There is an important truth every believer needs to know to help recover a lost soul. In John Ch. 15, Jesus tells us:
“I am the true vine, and my Father is the vine grower. He takes away every branch in me that does not bear fruit, and every one that does he prunes so that it bears more fruit. You are already pruned because of the word that I spoke to you. Remain in me, as I remain in you. Just as a branch cannot bear fruit on its own unless it remains on the vine, so neither can you unless you remain in me. I am the vine, you are the branches. Whoever remains in me and I in him will bear much fruit, because without me you can do nothing… If you remain in me and my words remain in you, ask for whatever you want and it will be done for you.”

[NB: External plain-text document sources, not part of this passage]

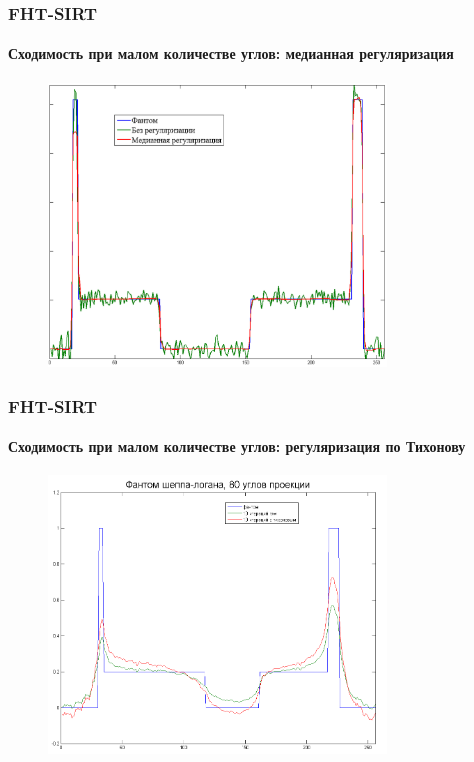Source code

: \documentclass[12pt]{beamer}
\begin{document}
\begin{frame}
\frametitle{FHT-SIRT}
\framesubtitle{Сходимость при малом количестве углов: медианная регуляризация}

\begin{figure}
\includegraphics[width=0.8\textwidth]{slice_11}
\end{figure}

\end{frame}

\begin{frame}
\frametitle{FHT-SIRT}
\framesubtitle{Сходимость при малом количестве углов: регуляризация по Тихонову}

    \begin{figure}
    \includegraphics[width=0.8\textwidth]{tikhonov}
    \end{figure}

\end{frame}
\end{document}
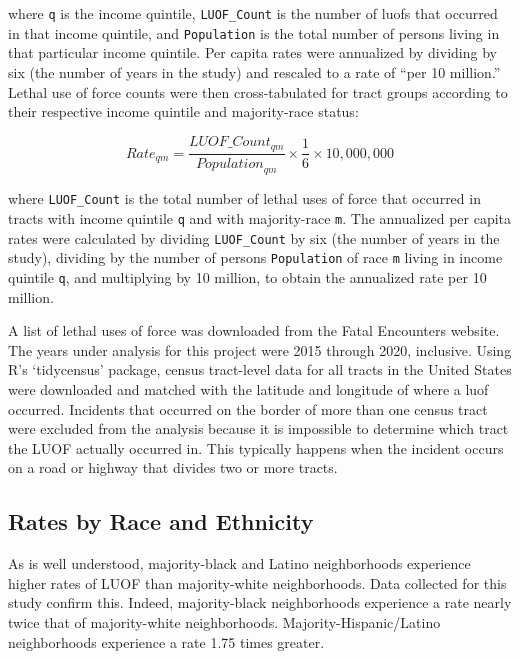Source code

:\documentclass[12pt]{article}
\begin{document}
\noindent{}where \texttt{q} is the income quintile, \texttt{LUOF\_Count} is the number of \acrshort{luof}s that occurred in that income quintile, and \texttt{Population} is the total number of persons living in that particular income quintile. Per capita rates were annualized by dividing by six (the number of years in the study) and rescaled to a rate of “per 10 million.” Lethal use of force counts were then cross-tabulated for tract groups according to their respective income quintile and majority-race status:

\begin{equation}
{Rate}_{qm}=\frac{{LUOF\_Count}_{qm}}{{Population}_{qm}}\times\frac{1}{6}\times10,000,000
\label{eq:quintile_majority_rate}
\end{equation}

\noindent{}where \texttt{LUOF\_Count} is the total number of lethal uses of force that occurred in tracts with income quintile \texttt{q} and with majority-race \texttt{m}. The annualized per capita rates were calculated by dividing \texttt{LUOF\_Count} by six (the number of years in the study), dividing by the number of persons \texttt{Population} of race \texttt{m} living in income quintile \texttt{q}, and multiplying by 10 million, to obtain the annualized rate per 10 million.

A list of lethal uses of force was downloaded from the Fatal Encounters website. The years under analysis for this project were 2015 through 2020, inclusive. Using R’s ‘tidycensus’ package, census tract-level data for all tracts in the United States were downloaded and matched with the latitude and longitude of where a \gls{luof} occurred. Incidents that occurred on the border of more than one census tract were excluded from the analysis because it is impossible to determine which tract the LUOF actually occurred in. This typically happens when the incident occurs on a road or highway that divides two or more tracts.

\subsection{Rates by Race and Ethnicity}

As is well understood, majority-black and Latino neighborhoods experience higher rates of LUOF than majority-white neighborhoods. Data collected for this study confirm this. Indeed, majority-black neighborhoods experience a rate nearly twice that of majority-white neighborhoods. Majority-Hispanic/Latino neighborhoods experience a rate 1.75 times greater.
\end{document}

So, what can you do to help the nonbeliever?
Make sure that you are still actively attached to the “vine.” “Remaining in Jesus” means more than attending Mass on Sundays. It includes maintaining an active, daily prayer life and living your faith. Your prayers and actions will assure that life will continue to flow through the vine to (and through) you.
More specifically, pray to God for the nonbeliever and love him or her. Prayers and expressions of love are far more important than having all the right theological answers—just as Jesus said that loving God and loving each other are the two most important commandments. “They will know you by your love. (John 13:35).

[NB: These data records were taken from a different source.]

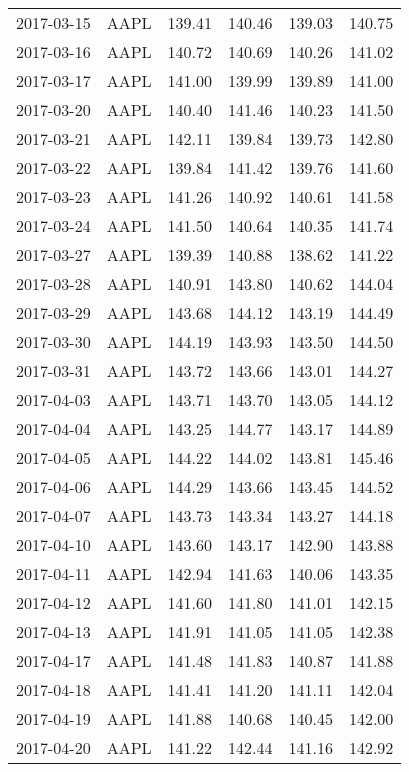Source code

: \documentclass[12pt,a4paper]{report}
\begin{document}
\begin{appendices}
\begin{longtable}{llllll}
  2017-03-15 & AAPL & 139.41 & 140.46 & 139.03 & 140.75 \\ 
  2017-03-16 & AAPL & 140.72 & 140.69 & 140.26 & 141.02 \\ 
  2017-03-17 & AAPL & 141.00 & 139.99 & 139.89 & 141.00 \\ 
  2017-03-20 & AAPL & 140.40 & 141.46 & 140.23 & 141.50 \\ 
  2017-03-21 & AAPL & 142.11 & 139.84 & 139.73 & 142.80 \\ 
  2017-03-22 & AAPL & 139.84 & 141.42 & 139.76 & 141.60 \\ 
  2017-03-23 & AAPL & 141.26 & 140.92 & 140.61 & 141.58 \\ 
  2017-03-24 & AAPL & 141.50 & 140.64 & 140.35 & 141.74 \\ 
  2017-03-27 & AAPL & 139.39 & 140.88 & 138.62 & 141.22 \\ 
  2017-03-28 & AAPL & 140.91 & 143.80 & 140.62 & 144.04 \\ 
  2017-03-29 & AAPL & 143.68 & 144.12 & 143.19 & 144.49 \\ 
  2017-03-30 & AAPL & 144.19 & 143.93 & 143.50 & 144.50 \\ 
  2017-03-31 & AAPL & 143.72 & 143.66 & 143.01 & 144.27 \\ 
  2017-04-03 & AAPL & 143.71 & 143.70 & 143.05 & 144.12 \\ 
  2017-04-04 & AAPL & 143.25 & 144.77 & 143.17 & 144.89 \\ 
  2017-04-05 & AAPL & 144.22 & 144.02 & 143.81 & 145.46 \\ 
  2017-04-06 & AAPL & 144.29 & 143.66 & 143.45 & 144.52 \\ 
  2017-04-07 & AAPL & 143.73 & 143.34 & 143.27 & 144.18 \\ 
  2017-04-10 & AAPL & 143.60 & 143.17 & 142.90 & 143.88 \\ 
  2017-04-11 & AAPL & 142.94 & 141.63 & 140.06 & 143.35 \\ 
  2017-04-12 & AAPL & 141.60 & 141.80 & 141.01 & 142.15 \\ 
  2017-04-13 & AAPL & 141.91 & 141.05 & 141.05 & 142.38 \\ 
  2017-04-17 & AAPL & 141.48 & 141.83 & 140.87 & 141.88 \\ 
  2017-04-18 & AAPL & 141.41 & 141.20 & 141.11 & 142.04 \\ 
  2017-04-19 & AAPL & 141.88 & 140.68 & 140.45 & 142.00 \\ 
  2017-04-20 & AAPL & 141.22 & 142.44 & 141.16 & 142.92 \\ 

\end{longtable}
\end{appendices}
\end{document}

While these actions may seem less satisfying than engaging in persuasive debate and forceful argument, they are crucial. Consider anyone that you may know or may heard or read about who has abandoned the faith and returned. In almost every case. there was someone praying for that person and giving example through their life and actions that ultimately caused the skeptic to reevaluate his beliefs. Action do speak louder than words!
So, before considering other conversion methods, never underestimate the power of prayer and the power of love.
Think of it as “praying” the person into heaven. St. Ambrose—at the time, Bishop Ambrose—was once asked by a crying St. Monica what she could do to bring her son, St. Augustine, back to the faith. Seeing the mother’s love for her son, Ambrose replied, “it is impossible that a son of so many tears should be lost.”
St. Monica prayed for many, many years for son’s conversion. After struggling with doubts for decades and answering many of his own questions and challenges, Augustine did convert. (He was eventually named a doctor of the Church and was canonized.) It’s possible that had God answered her prayers quickly—without that long struggle, during which Augustine reconciled ancient Greek philosophy with Christianity—there would be no St. Augustine and no St. Monica–at least not as well-known, historical figures in the Church.
The then-Bishop Ambrose’s approach is probably the best advice anyone has ever given on the subject.